* _Your instructions_:
How many of the lines below have the word "when" in them? The answer is that number and nothing more.

Stored data:
/---

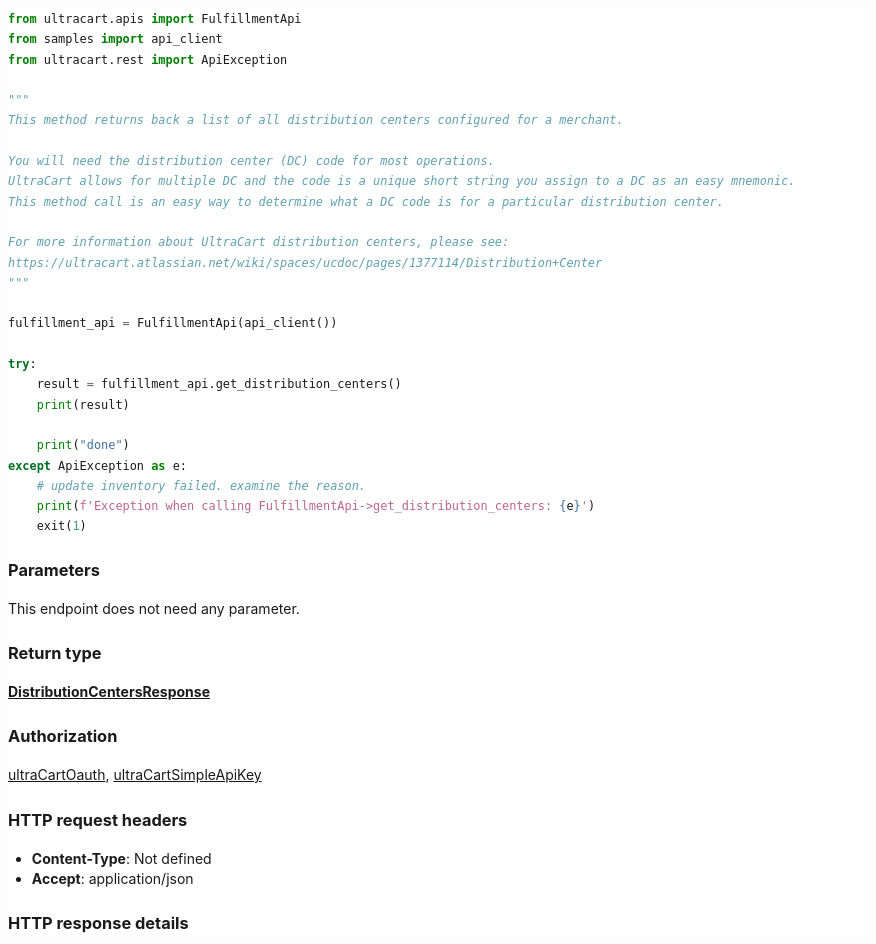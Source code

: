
 ```python
from ultracart.apis import FulfillmentApi
from samples import api_client
from ultracart.rest import ApiException

"""
This method returns back a list of all distribution centers configured for a merchant.

You will need the distribution center (DC) code for most operations.
UltraCart allows for multiple DC and the code is a unique short string you assign to a DC as an easy mnemonic.
This method call is an easy way to determine what a DC code is for a particular distribution center.

For more information about UltraCart distribution centers, please see:
https://ultracart.atlassian.net/wiki/spaces/ucdoc/pages/1377114/Distribution+Center
"""

fulfillment_api = FulfillmentApi(api_client())

try:
    result = fulfillment_api.get_distribution_centers()
    print(result)

    print("done")
except ApiException as e:
    # update inventory failed. examine the reason.
    print(f'Exception when calling FulfillmentApi->get_distribution_centers: {e}')
    exit(1)
```



### Parameters
This endpoint does not need any parameter.

### Return type

[**DistributionCentersResponse**](DistributionCentersResponse.md)

### Authorization

[ultraCartOauth](../README.md#ultraCartOauth), [ultraCartSimpleApiKey](../README.md#ultraCartSimpleApiKey)

### HTTP request headers

 - **Content-Type**: Not defined
 - **Accept**: application/json


### HTTP response details
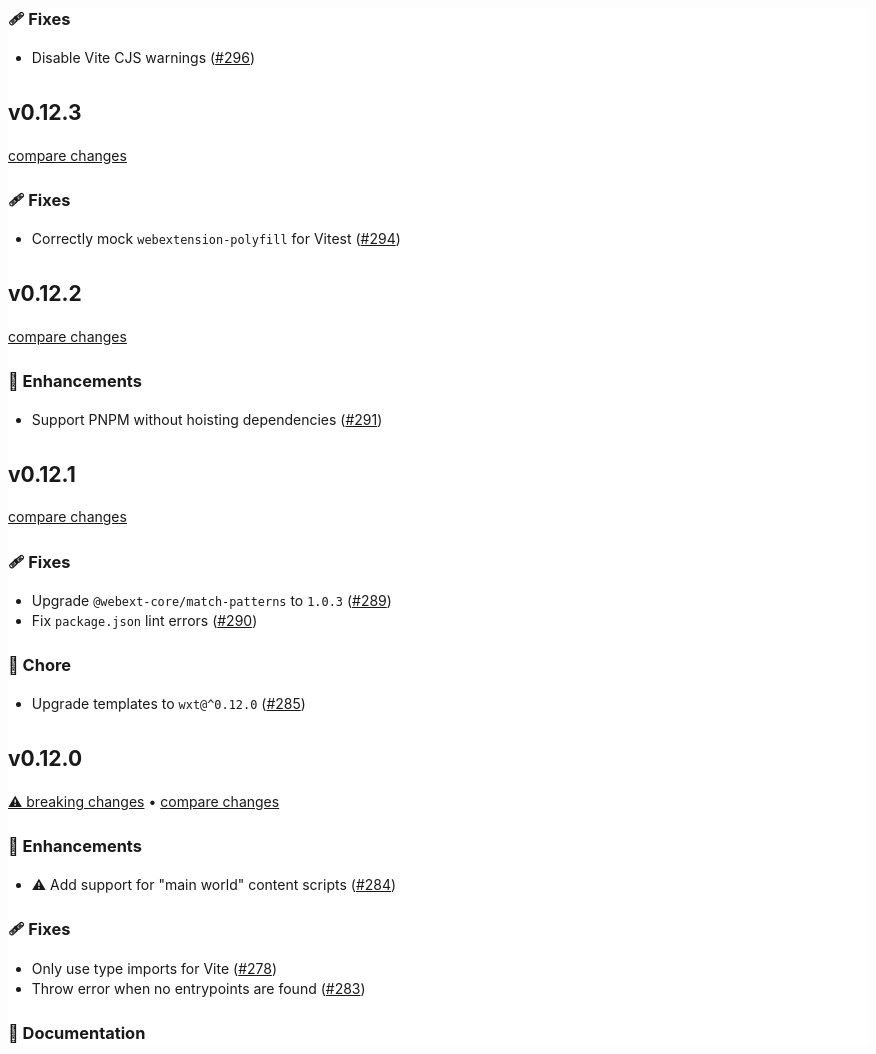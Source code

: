 ### 🩹 Fixes

- Disable Vite CJS warnings ([#296](https://github.com/wxt-dev/wxt/pull/296))

## v0.12.3

[compare changes](https://github.com/wxt-dev/wxt/compare/v0.12.2...v0.12.3)

### 🩹 Fixes

- Correctly mock `webextension-polyfill` for Vitest ([#294](https://github.com/wxt-dev/wxt/pull/294))

## v0.12.2

[compare changes](https://github.com/wxt-dev/wxt/compare/v0.12.1...v0.12.2)

### 🚀 Enhancements

- Support PNPM without hoisting dependencies ([#291](https://github.com/wxt-dev/wxt/pull/291))

## v0.12.1

[compare changes](https://github.com/wxt-dev/wxt/compare/v0.12.0...v0.12.1)

### 🩹 Fixes

- Upgrade `@webext-core/match-patterns` to `1.0.3` ([#289](https://github.com/wxt-dev/wxt/pull/289))
- Fix `package.json` lint errors ([#290](https://github.com/wxt-dev/wxt/pull/290))

### 🏡 Chore

- Upgrade templates to `wxt@^0.12.0` ([#285](https://github.com/wxt-dev/wxt/pull/285))

## v0.12.0

[⚠️ breaking changes](https://wxt.dev/guide/upgrade-guide/wxt) &bull; [compare changes](https://github.com/wxt-dev/wxt/compare/v0.11.2...v0.12.0)

### 🚀 Enhancements

- ⚠️ Add support for "main world" content scripts ([#284](https://github.com/wxt-dev/wxt/pull/284))

### 🩹 Fixes

- Only use type imports for Vite ([#278](https://github.com/wxt-dev/wxt/pull/278))
- Throw error when no entrypoints are found ([#283](https://github.com/wxt-dev/wxt/pull/283))

### 📖 Documentation
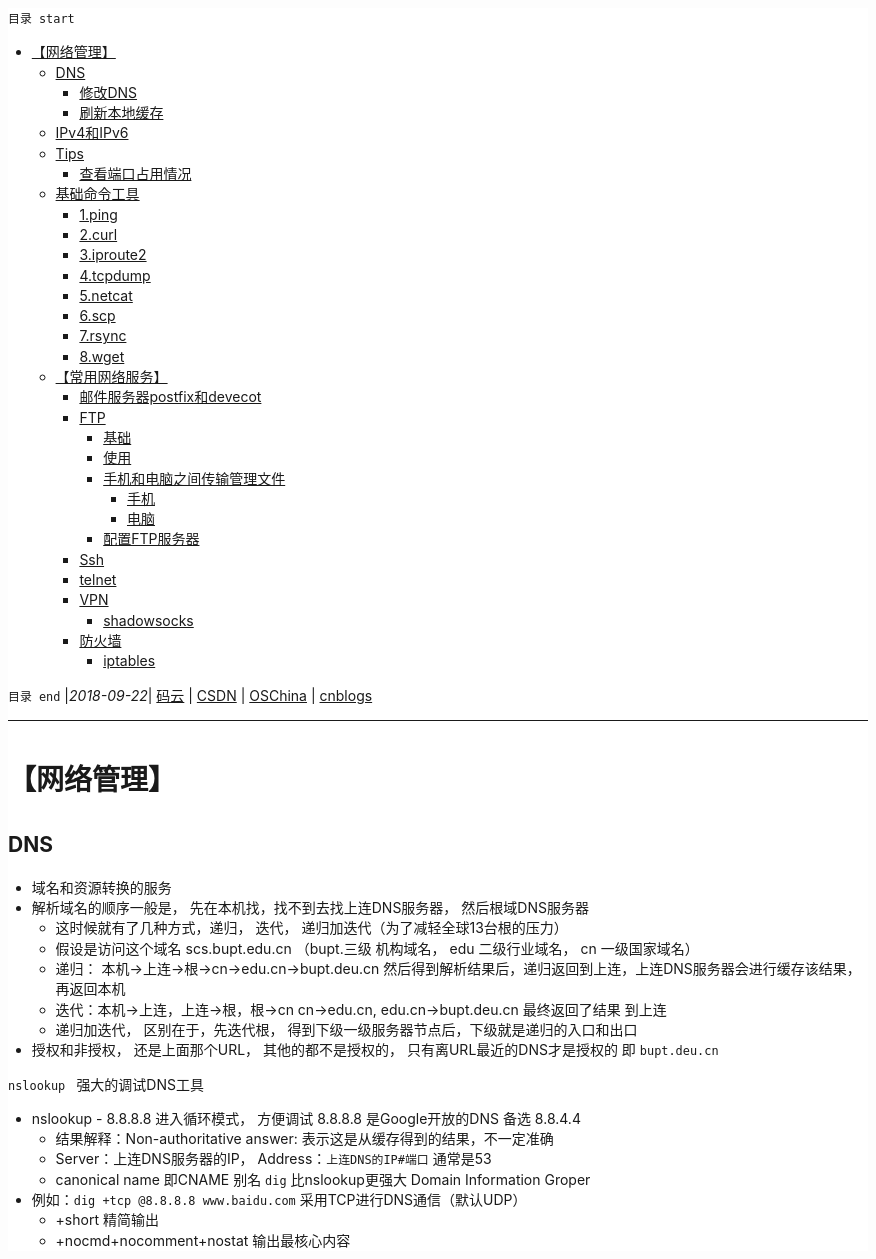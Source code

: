 `目录 start`
 
- [【网络管理】](#网络管理)
    - [DNS](#dns)
        - [修改DNS](#修改dns)
        - [刷新本地缓存](#刷新本地缓存)
    - [IPv4和IPv6](#ipv4和ipv6)
    - [Tips](#tips)
        - [查看端口占用情况](#查看端口占用情况)
    - [基础命令工具](#基础命令工具)
        - [1.ping](#1ping)
        - [2.curl](#2curl)
        - [3.iproute2](#3iproute2)
        - [4.tcpdump](#4tcpdump)
        - [5.netcat](#5netcat)
        - [6.scp](#6scp)
        - [7.rsync](#7rsync)
        - [8.wget](#8wget)
    - [【常用网络服务】](#常用网络服务)
        - [邮件服务器postfix和devecot](#邮件服务器postfix和devecot)
        - [FTP](#ftp)
            - [基础](#基础)
            - [使用](#使用)
            - [手机和电脑之间传输管理文件](#手机和电脑之间传输管理文件)
                - [手机](#手机)
                - [电脑](#电脑)
            - [配置FTP服务器](#配置ftp服务器)
        - [Ssh](#ssh)
        - [telnet](#telnet)
        - [VPN](#vpn)
            - [shadowsocks](#shadowsocks)
        - [防火墙](#防火墙)
            - [iptables](#iptables)

`目录 end` |_2018-09-22_| [码云](https://gitee.com/gin9) | [CSDN](http://blog.csdn.net/kcp606) | [OSChina](https://my.oschina.net/kcp1104) | [cnblogs](http://www.cnblogs.com/kuangcp)
****************************************
# 【网络管理】
## DNS
- 域名和资源转换的服务
- 解析域名的顺序一般是， 先在本机找，找不到去找上连DNS服务器， 然后根域DNS服务器
     - 这时候就有了几种方式，递归， 迭代， 递归加迭代（为了减轻全球13台根的压力）
     - 假设是访问这个域名 scs.bupt.edu.cn （bupt.三级 机构域名， edu 二级行业域名， cn 一级国家域名）
     - 递归： 本机->上连->根->cn->edu.cn->bupt.deu.cn 然后得到解析结果后，递归返回到上连，上连DNS服务器会进行缓存该结果，再返回本机
     - 迭代：本机->上连，上连->根，根->cn cn->edu.cn, edu.cn->bupt.deu.cn 最终返回了结果 到上连
     - 递归加迭代， 区别在于，先迭代根， 得到下级一级服务器节点后，下级就是递归的入口和出口
- 授权和非授权， 还是上面那个URL， 其他的都不是授权的， 只有离URL最近的DNS才是授权的 即 `bupt.deu.cn` 

`nslookup ` 强大的调试DNS工具
- nslookup - 8.8.8.8 进入循环模式， 方便调试 8.8.8.8 是Google开放的DNS 备选 8.8.4.4
    - 结果解释：Non-authoritative answer: 表示这是从缓存得到的结果，不一定准确
    - Server：上连DNS服务器的IP， Address：`上连DNS的IP#端口` 通常是53
    - canonical name 即CNAME 别名
      `dig` 比nslookup更强大 Domain Information Groper
- 例如：`dig +tcp @8.8.8.8 www.baidu.com` 采用TCP进行DNS通信（默认UDP）
    - +short 精简输出
    - +nocmd+nocomment+nostat 输出最核心内容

\---

* _Solution_:
2